The Shipley Institute of Living Scale (SILS; Zachary, 1986) is a brief measure of general IQ. It consists of a 40-item vocabulary test and a 20-item abstraction test, has good psychometric properties, and yields reliable estimates of Wechsler Adult Intelligence Scale—Revised scores (Zachary, 1986). In the present study, this measure was used to exclude participants with IQ of below 70 and insure differences in task performance were not due to differences in intelligence.

Externalizing traits were assessed using the Multidimensional Personality Questionnaire- Brief Form (MPQ-B; Patrick, Curtin & Tellegen, 2002). The MPQ-B has 155-items, each rated on a dichotomous, True/False, scale. Impulsive-Antisociality is calculated using five of the 11 primary MPQ scales (Benning, Patrick, Hicks, Blonigen, & Krueger, 2003). More specifically, Impulsive-Antisociality is characterized by high Aggression and Alienation, low Control and Traditionalism, and low Social Closeness. Impulsive-Antisociality was calculated as a linear combination of specific standardized (i.e., z-scored): (0.16 * zAggression)+ (0.31 * zAlienation)+ (−0.13 n * Traditionalism)+ (−0.29 n* zControl)+ (−0.15 * z Social Closeness).

In addition to the IQ test and MPQ-B, participants are given a battery of self-report questionnaires that assess a variety of traits, behaviors, and symptoms. Table 1 reports the relationship between Impulsive-Antisociality and relevant characteristics (i.e., these measures are defined in the Table 1 note).

Procedure

Presentation of stimuli and recording of responses were controlled by Matlab (Version 7.10.0). The stimuli subtended on average 1.7° of visual angle horizontally. Participants’ eyes were about 55 cm from the screen. Prior to beginning the experiment, participants read instructions and completed practice trials. At the end of the practice, participants received accuracy feedback. During the main task, participants also received accuracy feedback at the end of each block.

Task

In AB tasks, two targets are embedded within a rapid serial visual presentation (RSVP) of distracters. The targets are separated in time by varying numbers of distracters, such that the second target (T2) appears at different temporal “lags” in relation to the first (T1). When a second target (T2) is presented between 200–500 ms after the first target (T1), it often goes undetected. The window during which participants suffer reduced accuracy in detecting the second target is referred to as the AB (Raymond et al., 1992).

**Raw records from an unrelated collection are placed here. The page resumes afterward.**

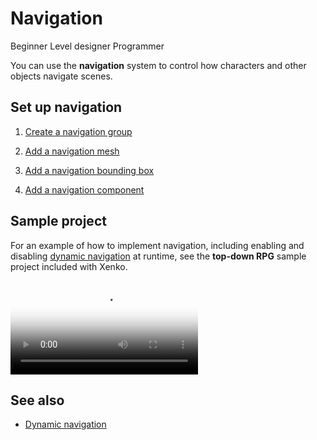 # Navigation

<span class="label label-doc-level">Beginner</span>
<span class="label label-doc-audience">Level designer</span>
<span class="label label-doc-audience">Programmer</span>

You can use the **navigation** system to control how characters and other objects navigate scenes.

## Set up navigation

1. [Create a navigation group](navigation-groups.md)

2. [Add a navigation mesh](navigation-meshes.md)

3. [Add a navigation bounding box](navigation-bounding-boxes.md)

4. [Add a navigation component](navigation-components.md)

## Sample project

For an example of how to implement navigation, including enabling and disabling [dynamic navigation](dynamic-navigation.md) at runtime, see the **top-down RPG** sample project included with Xenko.

<p>
<video autoplay loop class="responsive-video" poster="media/NoOutlineAE.jpg">
   <source src="media/NoOutlineAE.mp4" type="video/mp4">
</video>
</p>

## See also

* [Dynamic navigation](dynamic-navigation.md)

The present task consisted of eight 30-trial blocks (i.e., 240 trials) and took approximately 20 minutes to complete. On each trial, a fixation appeared at the center of the screen for 600 ms, followed immediately by an RSVP sequence of 26 characters. Each stimulus in the RSVP sequence appeared onscreen for 80ms. Each sequence contained 24 distractor digits that were quasi-randomly selected from digits 2 to 9, inclusively. A digit never repeated consecutively within a trial. The targets consisted of two letters, randomly selected from 20 of the 26 letters of the English alphabet (B, I, O, Q, D, and S were excluded due to visual similarity to numbers). Importantly, the first target (T1) and the second target (T2) were never the same letters (Figure 1). T1 appeared randomly at any location between the eighth and thirteenth stimulus slot, inclusively. T2 appeared anywhere between lag-1 and lag-10, inclusively. Therefore, T2 could never appear later than the 23rd stimulus slot, and was always followed by at least three distracter characters before the end of a trial. Within blocks, the appearance of T2 at a given lag was quasi-random, with the constraint that T2 appeared equally often at lags 1 through 10. Each stimulus in the RSVP sequence appeared onscreen for 80 ms such that lag-1 occurred at 80 ms, and subsequent lags appeared at 80 ms increments. [Note: Lag refers to the position of T2 after the presentation of T1. For example, in lag-1 T2 appears right after T1. In lag-5, T2 appears five stimuli after T1]. At the end of each trial, the computer prompted participants to type the letter of the first target (T1) and second target (T2) on the keyboard (see Warren, Breuer, Kanter, Fiset, Blais & Masson, 2009 for more task details).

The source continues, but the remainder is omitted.